**The task:**
Restate the data below word for word, omitting pictures.

----

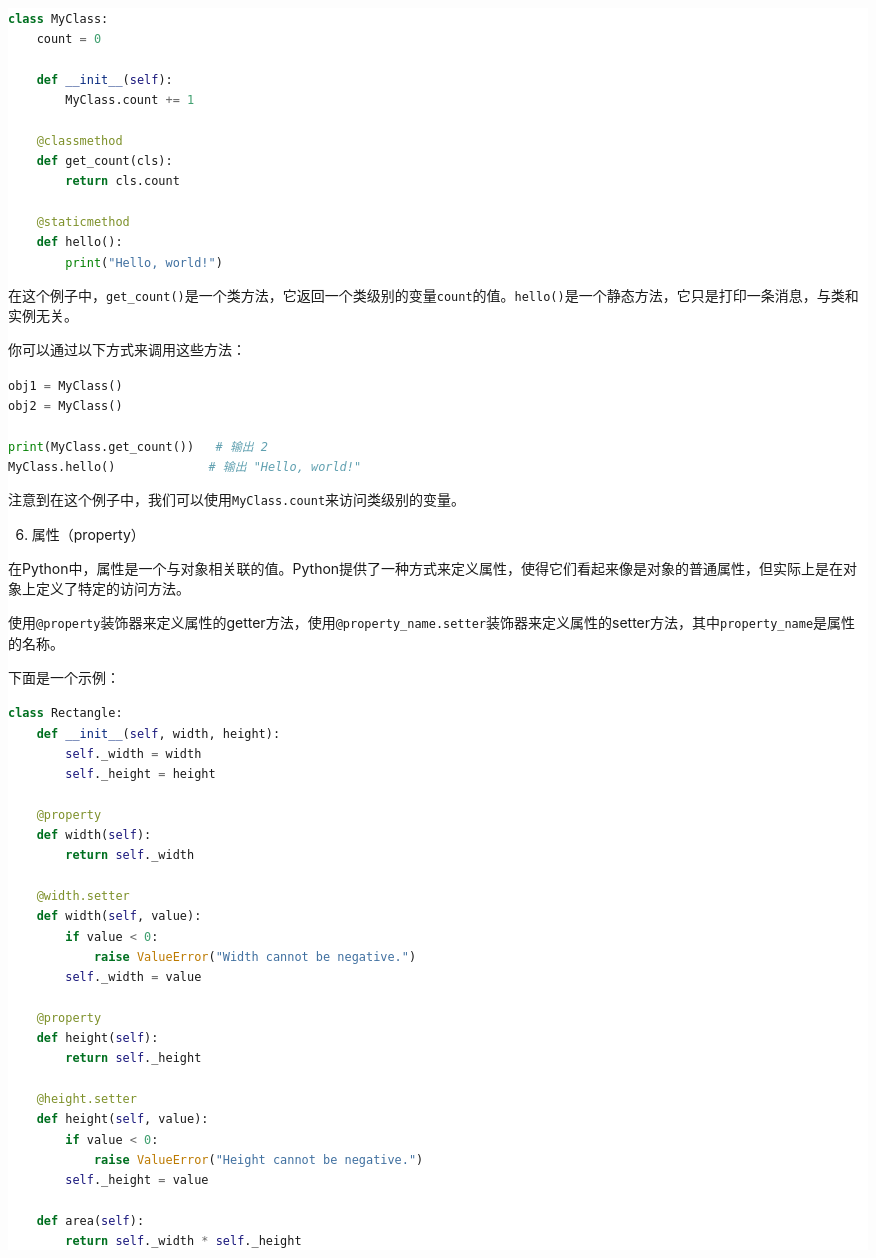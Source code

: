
 ```python
class MyClass:
    count = 0
    
    def __init__(self):
        MyClass.count += 1
    
    @classmethod
    def get_count(cls):
        return cls.count
    
    @staticmethod
    def hello():
        print("Hello, world!")
```

在这个例子中，`get_count()`是一个类方法，它返回一个类级别的变量`count`的值。`hello()`是一个静态方法，它只是打印一条消息，与类和实例无关。

你可以通过以下方式来调用这些方法：

```python
obj1 = MyClass()
obj2 = MyClass()

print(MyClass.get_count())   # 输出 2
MyClass.hello()             # 输出 "Hello, world!"
```

注意到在这个例子中，我们可以使用`MyClass.count`来访问类级别的变量。

6.  属性（property）

在Python中，属性是一个与对象相关联的值。Python提供了一种方式来定义属性，使得它们看起来像是对象的普通属性，但实际上是在对象上定义了特定的访问方法。

使用`@property`装饰器来定义属性的getter方法，使用`@property_name.setter`装饰器来定义属性的setter方法，其中`property_name`是属性的名称。

下面是一个示例：

```python
class Rectangle:
    def __init__(self, width, height):
        self._width = width
        self._height = height
        
    @property
    def width(self):
        return self._width
    
    @width.setter
    def width(self, value):
        if value < 0:
            raise ValueError("Width cannot be negative.")
        self._width = value
        
    @property
    def height(self):
        return self._height
    
    @height.setter
    def height(self, value):
        if value < 0:
            raise ValueError("Height cannot be negative.")
        self._height = value
        
    def area(self):
        return self._width * self._height
```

----

**Written solution:**
Source code

:
 ```python
class MyClass:
    count = 0
    
    def __init__(self):
        MyClass.count += 1
    
    @classmethod
    def get_count(cls):
        return cls.count
    
    @staticmethod
    def hello():
        print("Hello, world!")
```

在这个例子中，`get_count()`是一个类方法，它返回一个类级别的变量`count`的值。`hello()`是一个静态方法，它只是打印一条消息，与类和实例无关。

你可以通过以下方式来调用这些方法：

```python
obj1 = MyClass()
obj2 = MyClass()

print(MyClass.get_count())   # 输出 2
MyClass.hello()             # 输出 "Hello, world!"
```

注意到在这个例子中，我们可以使用`MyClass.count`来访问类级别的变量。

6.  属性（property）

在Python中，属性是一个与对象相关联的值。Python提供了一种方式来定义属性，使得它们看起来像是对象的普通属性，但实际上是在对象上定义了特定的访问方法。

使用`@property`装饰器来定义属性的getter方法，使用`@property_name.setter`装饰器来定义属性的setter方法，其中`property_name`是属性的名称。

下面是一个示例：

```python
class Rectangle:
    def __init__(self, width, height):
        self._width = width
        self._height = height
        
    @property
    def width(self):
        return self._width
    
    @width.setter
    def width(self, value):
        if value < 0:
            raise ValueError("Width cannot be negative.")
        self._width = value
        
    @property
    def height(self):
        return self._height
    
    @height.setter
    def height(self, value):
        if value < 0:
            raise ValueError("Height cannot be negative.")
        self._height = value
        
    def area(self):
        return self._width * self._height
```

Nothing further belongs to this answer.